When doing this in other peoples cars,I find its better to use the amps if possible because if the car looses power they always fry tweeters and sometimes mids before they no what happened.
The HU's and processors will usually give you more control.Slopes,frequencies,gains etc...


----------



## Jagged Corn Flakes (Sep 10, 2013)

I would use the headunit. Simply for the convenience if adjusting on the fly in the listening position.


----------



## ATOMICTECH62 (Jan 24, 2009)

Ive installed active 3-4 way systems for people before,and they or their friends think they can do better,get in the menu and change everything wrong.
Just a few weeks ago a guy came back the next day because his buddy cranked up all the gains on the amps and set all the xovers on the HU flat.


----------



## minbari (Mar 3, 2011)

ATOMICTECH62 said:


> Ive installed active 3-4 way systems for people before,and they or their friends think they can do better,get in the menu and change everything wrong.
> Just a few weeks ago a guy came back the next day because his buddy cranked up all the gains on the amps and set all the xovers on the HU flat.

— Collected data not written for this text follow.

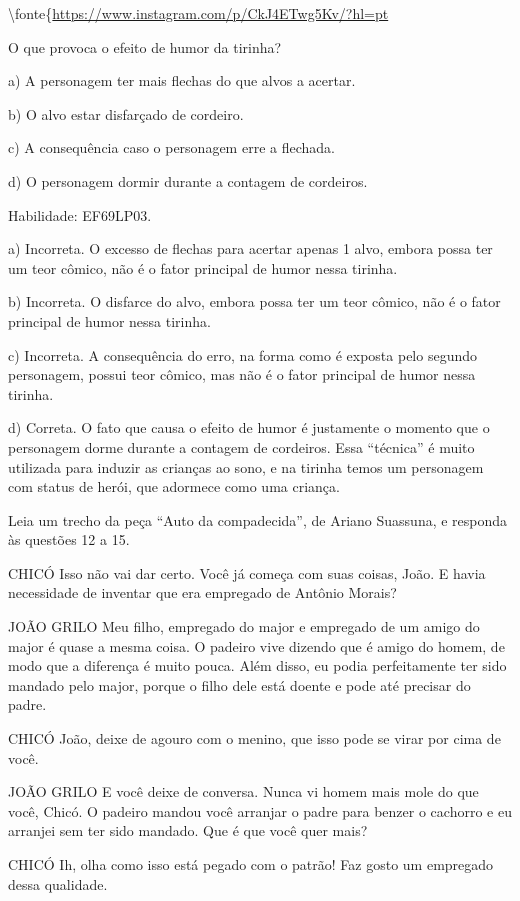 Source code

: {\textbackslash fonte\{\url{https://www.instagram.com/p/CkJ4ETwg5Kv/?hl=pt}

O que provoca o efeito de humor da tirinha?

a) A personagem ter mais flechas do que alvos a acertar.

b) O alvo estar disfarçado de cordeiro.

c) A consequência caso o personagem erre a flechada.

d) O personagem dormir durante a contagem de cordeiros.

Habilidade: EF69LP03.

a) Incorreta. O excesso de flechas para acertar apenas 1 alvo, embora
possa ter um teor cômico, não é o fator principal de humor nessa
tirinha.

b) Incorreta. O disfarce do alvo, embora possa ter um teor cômico, não é
o fator principal de humor nessa tirinha.

c) Incorreta. A consequência do erro, na forma como é exposta pelo
segundo personagem, possui teor cômico, mas não é o fator principal de
humor nessa tirinha.

d) Correta. O fato que causa o efeito de humor é justamente o momento
que o personagem dorme durante a contagem de cordeiros. Essa ``técnica''
é muito utilizada para induzir as crianças ao sono, e na tirinha temos
um personagem com status de herói, que adormece como uma criança.

Leia um trecho da peça ``Auto da compadecida'', de Ariano Suassuna, e
responda às questões 12 a 15.

CHICÓ Isso não vai dar certo. Você já começa com suas coisas, João. E
havia necessidade de inventar que era empregado de Antônio Morais?

JOÃO GRILO Meu filho, empregado do major e empregado de um amigo do
major é quase a mesma coisa. O padeiro vive dizendo que é amigo do
homem, de modo que a diferença é muito pouca. Além disso, eu podia
perfeitamente ter sido mandado pelo major, porque o filho dele está
doente e pode até precisar do padre.

CHICÓ João, deixe de agouro com o menino, que isso pode se virar por
cima de você.

JOÃO GRILO E você deixe de conversa. Nunca vi homem mais mole do que
você, Chicó. O padeiro mandou você arranjar o padre para benzer o
cachorro e eu arranjei sem ter sido mandado. Que é que você quer mais?

CHICÓ Ih, olha como isso está pegado com o patrão! Faz gosto um
empregado dessa qualidade.

}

yup, I walked in on a rather heated conversation in a small shop where the shop owner was not going to replace the tweeters on this guys system for the second time.(blew the first 2 sets) appearantly the shop made some sharpy markers dots where the gains where supposed to be and he cranked all of them.

I just smiled.


----------



## GotaCC (Sep 13, 2013)

I always tuned my HU then set the amp accordingly. Recently I learned about tuning with O-scopes and RTA's after a friend had a HU and subs installed by a local shop. 

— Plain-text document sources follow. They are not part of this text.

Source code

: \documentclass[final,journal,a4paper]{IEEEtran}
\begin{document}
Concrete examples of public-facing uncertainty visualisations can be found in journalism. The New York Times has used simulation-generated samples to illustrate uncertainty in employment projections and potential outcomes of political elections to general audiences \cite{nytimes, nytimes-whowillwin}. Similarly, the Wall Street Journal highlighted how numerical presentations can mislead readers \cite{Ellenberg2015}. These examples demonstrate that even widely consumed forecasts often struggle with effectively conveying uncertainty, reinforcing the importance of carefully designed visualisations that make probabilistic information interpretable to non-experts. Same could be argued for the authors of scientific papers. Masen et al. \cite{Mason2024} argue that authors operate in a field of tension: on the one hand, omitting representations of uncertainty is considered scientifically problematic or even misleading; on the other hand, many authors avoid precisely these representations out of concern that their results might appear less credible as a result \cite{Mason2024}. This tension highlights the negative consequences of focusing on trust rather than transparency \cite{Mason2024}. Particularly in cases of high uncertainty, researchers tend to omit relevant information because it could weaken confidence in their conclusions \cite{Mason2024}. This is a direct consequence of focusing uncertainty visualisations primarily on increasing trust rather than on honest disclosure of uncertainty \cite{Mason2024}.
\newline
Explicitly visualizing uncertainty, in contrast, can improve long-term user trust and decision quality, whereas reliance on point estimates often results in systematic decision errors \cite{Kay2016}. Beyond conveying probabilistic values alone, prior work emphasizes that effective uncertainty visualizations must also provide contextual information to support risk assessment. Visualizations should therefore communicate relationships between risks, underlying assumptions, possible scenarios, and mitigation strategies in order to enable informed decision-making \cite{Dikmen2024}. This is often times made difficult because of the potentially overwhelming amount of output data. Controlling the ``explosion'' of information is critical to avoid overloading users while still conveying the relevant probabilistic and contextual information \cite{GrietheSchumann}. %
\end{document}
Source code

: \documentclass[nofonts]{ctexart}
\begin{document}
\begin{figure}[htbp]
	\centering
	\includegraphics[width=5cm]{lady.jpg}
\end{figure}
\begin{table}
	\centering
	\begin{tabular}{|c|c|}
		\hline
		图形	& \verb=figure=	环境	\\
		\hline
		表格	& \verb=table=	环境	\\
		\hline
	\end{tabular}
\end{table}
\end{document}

The subject got brought up because my friend was really unhappy with the system and just wanted it returned to stock. With the music cranked the subs (10" Hertz Dieci) were hardly fluttering. The shop told him if he changed the settings they would void the warranty, which is understandable. Are these results typical for 0-scope tuning?


----------



## Jagged Corn Flakes (Sep 10, 2013)

GotaCC said:


> I always tuned my HU then set the amp accordingly. Recently I learned about tuning with O-scopes and RTA's after a friend had a HU and subs installed by a local shop.
> 
> The subject got brought up because my friend was really unhappy with the system and just wanted it returned to stock. With the music cranked the subs (10" Hertz Dieci) were hardly fluttering. The shop told him if he changed the settings they would void the warranty, which is understandable. Are these results typical for 0-scope tuning?


Of course not.


----------



## DBlevel (Oct 6, 2006)

I've always used the head unit to adjust to my preferred sound depending on music. 

I've always run active setups but no matter what I've set my amps to a certain level and adjusted at the HU to what I'm listening to.


----------



## TheAHz (Nov 16, 2013)

What if I'm running passive? Would turning off xover on the amp and just using hu xover settings be a better choice? Or am I losing something having xover on amp off? Or is using amp only the better route? Amp definitely has more xover settings than my hu but will I mess up my passive xover settings if adjust it on amp? Xover rookie here


----------



## Gilroy (Mar 31, 2007)

TheAHz said:


> What if I'm running passive? Would turning off xover on the amp and just using hu xover settings be a better choice? Or am I losing something having xover on amp off? Or is using amp only the better route? Amp definitely has more xover settings than my hu but will I mess up my passive xover settings if adjust it on amp? Xover rookie here


Slowly back away from all active crossovers if you are using passives. 

Seriously, set all active to "pass" or "off" or "I don't need you because I have passive".


----------



## TheAHz (Nov 16, 2013)

Gilroy said:


> Slowly back away from all active crossovers if you are using passives.
> 
> Seriously, set all active to "pass" or "off" or "I don't need you because I have passive".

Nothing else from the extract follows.